TORONTO – The ice bucket challenge continues to gain momentum and ALS Canada hopes to benefit from the sudden interest in the fatal disease.
“People live on average about two to five years after diagnosis,” said David Taylor, the Director of Research for ALS Canada.
ALS Canada had 1,117 in 2013 clients but received 2,600 requests for equipment, according to the organization’s annual report.
“The average family with ALS would have $150 ,000 to $250,000 worth of economic burden over the two or three years after diagnosis,” said Taylor.
On Monday afternoon, ALS Canada increased its ice bucket challenge fundraising goal to $1 million. The original goal was $10,000.
But, Taylor said, the organization could help many more families if the increased interest leads to more donations in the Canadian foundation.
Some people taking the challenge and donating aren’t aware that the Canadian group does not benefit from funds given to the ALS Association, which is an American group.

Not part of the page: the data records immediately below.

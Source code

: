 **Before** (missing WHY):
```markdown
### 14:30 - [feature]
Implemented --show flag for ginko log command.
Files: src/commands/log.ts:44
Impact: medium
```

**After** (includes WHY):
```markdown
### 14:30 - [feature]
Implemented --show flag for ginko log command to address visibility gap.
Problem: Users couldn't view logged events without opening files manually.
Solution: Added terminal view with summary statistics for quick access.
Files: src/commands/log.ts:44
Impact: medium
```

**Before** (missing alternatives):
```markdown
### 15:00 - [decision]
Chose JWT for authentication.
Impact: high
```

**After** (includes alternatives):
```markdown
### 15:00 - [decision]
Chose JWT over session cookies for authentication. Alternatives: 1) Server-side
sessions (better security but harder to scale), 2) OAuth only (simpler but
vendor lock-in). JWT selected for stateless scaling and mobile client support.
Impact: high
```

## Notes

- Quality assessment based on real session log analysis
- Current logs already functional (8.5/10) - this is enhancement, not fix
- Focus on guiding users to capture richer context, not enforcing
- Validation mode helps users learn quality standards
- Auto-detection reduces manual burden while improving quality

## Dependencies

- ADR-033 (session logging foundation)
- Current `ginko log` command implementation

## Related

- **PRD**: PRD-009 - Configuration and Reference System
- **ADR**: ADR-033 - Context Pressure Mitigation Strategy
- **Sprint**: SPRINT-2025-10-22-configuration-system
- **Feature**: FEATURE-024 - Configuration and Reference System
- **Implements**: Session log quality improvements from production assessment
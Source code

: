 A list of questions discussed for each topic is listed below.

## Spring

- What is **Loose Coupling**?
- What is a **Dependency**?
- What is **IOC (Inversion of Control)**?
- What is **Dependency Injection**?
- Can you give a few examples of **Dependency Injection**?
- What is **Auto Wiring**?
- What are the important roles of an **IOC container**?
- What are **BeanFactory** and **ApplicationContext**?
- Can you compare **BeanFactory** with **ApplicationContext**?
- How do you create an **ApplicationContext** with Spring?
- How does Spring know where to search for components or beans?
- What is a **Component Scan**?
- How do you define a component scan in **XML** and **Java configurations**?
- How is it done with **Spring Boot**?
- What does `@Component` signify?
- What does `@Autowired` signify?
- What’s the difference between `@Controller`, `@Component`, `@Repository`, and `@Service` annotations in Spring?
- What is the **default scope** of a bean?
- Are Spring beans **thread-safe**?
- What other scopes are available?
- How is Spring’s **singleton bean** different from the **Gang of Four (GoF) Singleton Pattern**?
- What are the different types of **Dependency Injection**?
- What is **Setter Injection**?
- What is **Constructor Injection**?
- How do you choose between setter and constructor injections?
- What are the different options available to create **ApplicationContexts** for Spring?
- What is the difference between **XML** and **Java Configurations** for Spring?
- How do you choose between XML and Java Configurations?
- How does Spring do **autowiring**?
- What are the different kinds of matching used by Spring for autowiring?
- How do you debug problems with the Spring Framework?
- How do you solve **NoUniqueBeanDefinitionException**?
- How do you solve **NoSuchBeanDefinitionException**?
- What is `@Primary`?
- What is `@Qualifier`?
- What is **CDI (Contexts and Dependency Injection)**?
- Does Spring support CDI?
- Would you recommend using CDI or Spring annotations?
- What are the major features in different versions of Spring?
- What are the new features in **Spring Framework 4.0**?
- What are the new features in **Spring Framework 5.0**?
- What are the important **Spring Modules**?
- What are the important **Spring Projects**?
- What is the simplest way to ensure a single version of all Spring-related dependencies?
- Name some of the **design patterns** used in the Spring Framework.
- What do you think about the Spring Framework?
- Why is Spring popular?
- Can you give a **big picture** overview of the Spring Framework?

According to NBC, from July 29 to August 18, the ALS Association has raised more than $15 million. During the same time period last year the organization raised $1.8 million.
Canada is collecting some donations but it’s a small amount compared to the American Association.
“We’re hoping people will go to www.als.ca/icebucketchallenge to donate,” said Taylor.
The long-time ALS researcher says everyone benefits from increased public awareness but would like to see Canadian challengers promoting the Canadian donation page.
“Ultimately those dollars are going to be there to help their neighbours and the people they know and love,” said Taylor.